INSTRUCTIONS FOR THE TASK — Find the line holding "Nesse momento, os" in the entries below. Give it again exactly, along with every line after it up to and including the line holding "- **Conversão** de **Dados:** define os".

INPUT DATA —
******************************
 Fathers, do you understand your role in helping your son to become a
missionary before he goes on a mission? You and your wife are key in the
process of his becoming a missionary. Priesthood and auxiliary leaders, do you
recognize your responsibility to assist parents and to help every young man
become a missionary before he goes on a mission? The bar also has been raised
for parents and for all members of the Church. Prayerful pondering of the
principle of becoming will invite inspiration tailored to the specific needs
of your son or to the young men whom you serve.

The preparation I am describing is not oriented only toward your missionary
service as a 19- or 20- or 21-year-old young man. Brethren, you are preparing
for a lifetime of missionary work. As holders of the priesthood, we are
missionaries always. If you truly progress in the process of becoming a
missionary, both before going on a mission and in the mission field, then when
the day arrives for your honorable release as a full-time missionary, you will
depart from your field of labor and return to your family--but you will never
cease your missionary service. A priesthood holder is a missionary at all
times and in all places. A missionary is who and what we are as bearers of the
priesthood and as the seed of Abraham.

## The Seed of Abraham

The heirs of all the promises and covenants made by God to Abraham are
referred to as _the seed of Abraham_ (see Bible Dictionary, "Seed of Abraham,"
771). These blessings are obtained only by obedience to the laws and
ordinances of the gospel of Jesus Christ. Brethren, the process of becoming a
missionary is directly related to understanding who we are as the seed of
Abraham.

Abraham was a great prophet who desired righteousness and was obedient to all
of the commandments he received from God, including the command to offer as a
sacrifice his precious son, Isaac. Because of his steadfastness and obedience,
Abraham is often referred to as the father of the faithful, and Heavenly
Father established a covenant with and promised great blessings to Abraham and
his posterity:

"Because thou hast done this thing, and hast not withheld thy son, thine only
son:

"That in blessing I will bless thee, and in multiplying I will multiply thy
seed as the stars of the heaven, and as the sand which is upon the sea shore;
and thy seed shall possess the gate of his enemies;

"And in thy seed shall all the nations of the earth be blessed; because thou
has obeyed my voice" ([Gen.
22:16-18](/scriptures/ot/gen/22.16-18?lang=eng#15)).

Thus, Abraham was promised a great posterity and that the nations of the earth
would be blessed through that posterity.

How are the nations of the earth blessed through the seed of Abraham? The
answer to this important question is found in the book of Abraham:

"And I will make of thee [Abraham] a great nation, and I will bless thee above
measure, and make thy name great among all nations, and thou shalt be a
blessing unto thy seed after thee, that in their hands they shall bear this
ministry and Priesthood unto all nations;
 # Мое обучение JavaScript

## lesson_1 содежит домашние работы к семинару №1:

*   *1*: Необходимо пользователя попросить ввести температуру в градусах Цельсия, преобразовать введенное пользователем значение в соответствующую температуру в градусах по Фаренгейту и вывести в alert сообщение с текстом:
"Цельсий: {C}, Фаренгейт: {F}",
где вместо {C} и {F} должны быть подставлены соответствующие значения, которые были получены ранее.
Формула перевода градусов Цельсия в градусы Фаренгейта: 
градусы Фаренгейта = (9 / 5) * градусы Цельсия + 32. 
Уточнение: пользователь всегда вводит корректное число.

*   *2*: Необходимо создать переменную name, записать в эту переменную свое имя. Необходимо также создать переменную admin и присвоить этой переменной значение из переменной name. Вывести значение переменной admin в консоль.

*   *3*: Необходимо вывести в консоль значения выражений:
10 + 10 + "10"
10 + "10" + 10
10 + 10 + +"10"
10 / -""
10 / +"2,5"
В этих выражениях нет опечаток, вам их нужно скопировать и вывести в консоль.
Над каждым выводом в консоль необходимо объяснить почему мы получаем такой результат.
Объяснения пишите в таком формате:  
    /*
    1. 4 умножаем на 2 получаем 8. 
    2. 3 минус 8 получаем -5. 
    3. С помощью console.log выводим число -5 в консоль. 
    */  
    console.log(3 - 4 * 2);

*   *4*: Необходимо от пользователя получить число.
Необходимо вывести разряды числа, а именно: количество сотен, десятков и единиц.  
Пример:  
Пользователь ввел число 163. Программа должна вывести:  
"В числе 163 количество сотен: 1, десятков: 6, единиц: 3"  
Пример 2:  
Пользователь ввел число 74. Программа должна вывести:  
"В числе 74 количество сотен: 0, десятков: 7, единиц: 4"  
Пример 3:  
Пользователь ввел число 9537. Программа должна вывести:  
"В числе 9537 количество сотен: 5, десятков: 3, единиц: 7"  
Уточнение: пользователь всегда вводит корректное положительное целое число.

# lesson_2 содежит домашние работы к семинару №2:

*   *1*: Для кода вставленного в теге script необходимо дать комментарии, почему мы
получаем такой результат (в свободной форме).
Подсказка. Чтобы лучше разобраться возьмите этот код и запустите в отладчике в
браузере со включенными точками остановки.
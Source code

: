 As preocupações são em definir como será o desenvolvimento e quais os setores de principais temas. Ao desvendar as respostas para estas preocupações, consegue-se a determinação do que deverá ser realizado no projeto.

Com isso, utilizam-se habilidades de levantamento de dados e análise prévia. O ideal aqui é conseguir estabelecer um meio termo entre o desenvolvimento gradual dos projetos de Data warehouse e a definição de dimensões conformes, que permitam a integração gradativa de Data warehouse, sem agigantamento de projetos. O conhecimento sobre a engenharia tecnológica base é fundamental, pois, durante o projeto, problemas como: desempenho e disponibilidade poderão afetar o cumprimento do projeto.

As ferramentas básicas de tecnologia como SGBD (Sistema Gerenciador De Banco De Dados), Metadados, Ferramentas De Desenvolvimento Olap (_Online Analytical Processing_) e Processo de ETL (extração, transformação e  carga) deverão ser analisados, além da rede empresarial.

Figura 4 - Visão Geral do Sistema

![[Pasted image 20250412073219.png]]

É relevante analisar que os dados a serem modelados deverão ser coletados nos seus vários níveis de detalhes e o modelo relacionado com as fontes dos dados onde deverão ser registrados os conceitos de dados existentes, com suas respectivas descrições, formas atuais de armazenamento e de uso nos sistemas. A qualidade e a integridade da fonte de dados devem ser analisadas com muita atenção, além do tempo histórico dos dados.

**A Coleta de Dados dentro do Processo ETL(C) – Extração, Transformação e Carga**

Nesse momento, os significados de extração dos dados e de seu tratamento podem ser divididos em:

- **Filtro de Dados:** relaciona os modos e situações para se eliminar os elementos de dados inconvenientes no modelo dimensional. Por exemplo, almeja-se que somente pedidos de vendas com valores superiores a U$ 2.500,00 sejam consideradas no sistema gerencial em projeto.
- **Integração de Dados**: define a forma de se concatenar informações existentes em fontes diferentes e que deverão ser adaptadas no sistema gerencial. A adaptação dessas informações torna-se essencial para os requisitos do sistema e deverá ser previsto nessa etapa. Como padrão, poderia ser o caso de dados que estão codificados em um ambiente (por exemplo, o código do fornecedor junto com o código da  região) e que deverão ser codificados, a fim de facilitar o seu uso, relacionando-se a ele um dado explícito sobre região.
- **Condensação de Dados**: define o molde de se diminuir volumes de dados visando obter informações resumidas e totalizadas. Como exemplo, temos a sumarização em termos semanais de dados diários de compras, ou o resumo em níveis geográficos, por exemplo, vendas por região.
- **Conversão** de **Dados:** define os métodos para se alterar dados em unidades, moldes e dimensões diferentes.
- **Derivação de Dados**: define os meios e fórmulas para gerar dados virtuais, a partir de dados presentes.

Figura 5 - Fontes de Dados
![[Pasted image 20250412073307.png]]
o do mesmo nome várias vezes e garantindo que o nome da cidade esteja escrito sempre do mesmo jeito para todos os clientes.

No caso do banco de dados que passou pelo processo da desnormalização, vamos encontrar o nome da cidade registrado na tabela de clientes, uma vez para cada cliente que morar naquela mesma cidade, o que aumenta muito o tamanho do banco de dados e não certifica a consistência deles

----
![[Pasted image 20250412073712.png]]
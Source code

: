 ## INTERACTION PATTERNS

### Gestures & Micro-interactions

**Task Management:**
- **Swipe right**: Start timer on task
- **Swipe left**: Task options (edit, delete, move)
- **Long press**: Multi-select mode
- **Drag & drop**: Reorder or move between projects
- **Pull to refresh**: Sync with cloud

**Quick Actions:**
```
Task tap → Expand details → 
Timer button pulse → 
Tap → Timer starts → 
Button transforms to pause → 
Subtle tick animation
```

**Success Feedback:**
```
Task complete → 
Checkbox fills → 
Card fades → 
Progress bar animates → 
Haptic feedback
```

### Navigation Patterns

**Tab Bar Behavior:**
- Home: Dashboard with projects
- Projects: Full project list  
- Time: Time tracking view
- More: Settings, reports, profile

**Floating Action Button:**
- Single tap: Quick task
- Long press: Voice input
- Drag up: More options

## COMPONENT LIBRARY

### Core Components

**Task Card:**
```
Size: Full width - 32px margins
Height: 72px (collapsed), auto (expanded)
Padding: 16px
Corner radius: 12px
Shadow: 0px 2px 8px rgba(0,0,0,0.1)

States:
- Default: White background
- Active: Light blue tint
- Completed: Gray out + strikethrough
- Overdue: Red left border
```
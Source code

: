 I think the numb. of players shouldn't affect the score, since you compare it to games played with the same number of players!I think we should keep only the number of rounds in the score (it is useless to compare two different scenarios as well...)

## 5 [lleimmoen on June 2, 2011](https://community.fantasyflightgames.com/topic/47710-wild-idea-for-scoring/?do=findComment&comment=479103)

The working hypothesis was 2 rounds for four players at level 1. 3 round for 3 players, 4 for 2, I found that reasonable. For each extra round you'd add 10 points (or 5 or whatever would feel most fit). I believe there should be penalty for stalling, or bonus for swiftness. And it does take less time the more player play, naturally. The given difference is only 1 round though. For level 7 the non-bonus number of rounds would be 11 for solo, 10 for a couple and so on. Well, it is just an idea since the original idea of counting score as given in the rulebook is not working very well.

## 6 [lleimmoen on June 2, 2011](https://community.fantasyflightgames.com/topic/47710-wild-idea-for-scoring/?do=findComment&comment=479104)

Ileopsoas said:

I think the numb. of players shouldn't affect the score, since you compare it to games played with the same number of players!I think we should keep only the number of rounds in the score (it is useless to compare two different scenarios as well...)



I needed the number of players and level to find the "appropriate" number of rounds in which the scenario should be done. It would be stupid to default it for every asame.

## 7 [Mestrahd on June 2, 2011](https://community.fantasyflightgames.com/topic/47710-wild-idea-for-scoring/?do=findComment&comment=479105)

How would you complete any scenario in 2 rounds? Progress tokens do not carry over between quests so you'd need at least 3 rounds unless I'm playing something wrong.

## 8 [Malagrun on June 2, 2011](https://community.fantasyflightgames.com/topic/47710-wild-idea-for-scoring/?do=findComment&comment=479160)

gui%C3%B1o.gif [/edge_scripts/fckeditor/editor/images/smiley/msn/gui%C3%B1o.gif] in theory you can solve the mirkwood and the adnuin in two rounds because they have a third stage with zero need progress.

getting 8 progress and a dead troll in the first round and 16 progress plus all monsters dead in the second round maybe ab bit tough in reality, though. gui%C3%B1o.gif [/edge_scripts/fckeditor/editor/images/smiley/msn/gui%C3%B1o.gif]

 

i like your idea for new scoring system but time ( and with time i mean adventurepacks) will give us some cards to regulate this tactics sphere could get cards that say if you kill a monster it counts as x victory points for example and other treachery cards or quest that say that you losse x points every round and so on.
******************************
RESPONSE TO THIS TASK —
Nesse momento, os significados de extração dos dados e de seu tratamento podem ser divididos em:

- **Filtro de Dados:** relaciona os modos e situações para se eliminar os elementos de dados inconvenientes no modelo dimensional. Por exemplo, almeja-se que somente pedidos de vendas com valores superiores a U$ 2.500,00 sejam consideradas no sistema gerencial em projeto.
- **Integração de Dados**: define a forma de se concatenar informações existentes em fontes diferentes e que deverão ser adaptadas no sistema gerencial. A adaptação dessas informações torna-se essencial para os requisitos do sistema e deverá ser previsto nessa etapa. Como padrão, poderia ser o caso de dados que estão codificados em um ambiente (por exemplo, o código do fornecedor junto com o código da  região) e que deverão ser codificados, a fim de facilitar o seu uso, relacionando-se a ele um dado explícito sobre região.
- **Condensação de Dados**: define o molde de se diminuir volumes de dados visando obter informações resumidas e totalizadas. Como exemplo, temos a sumarização em termos semanais de dados diários de compras, ou o resumo em níveis geográficos, por exemplo, vendas por região.
- **Conversão** de **Dados:** define os métodos para se alterar dados em unidades, moldes e dimensões diferentes.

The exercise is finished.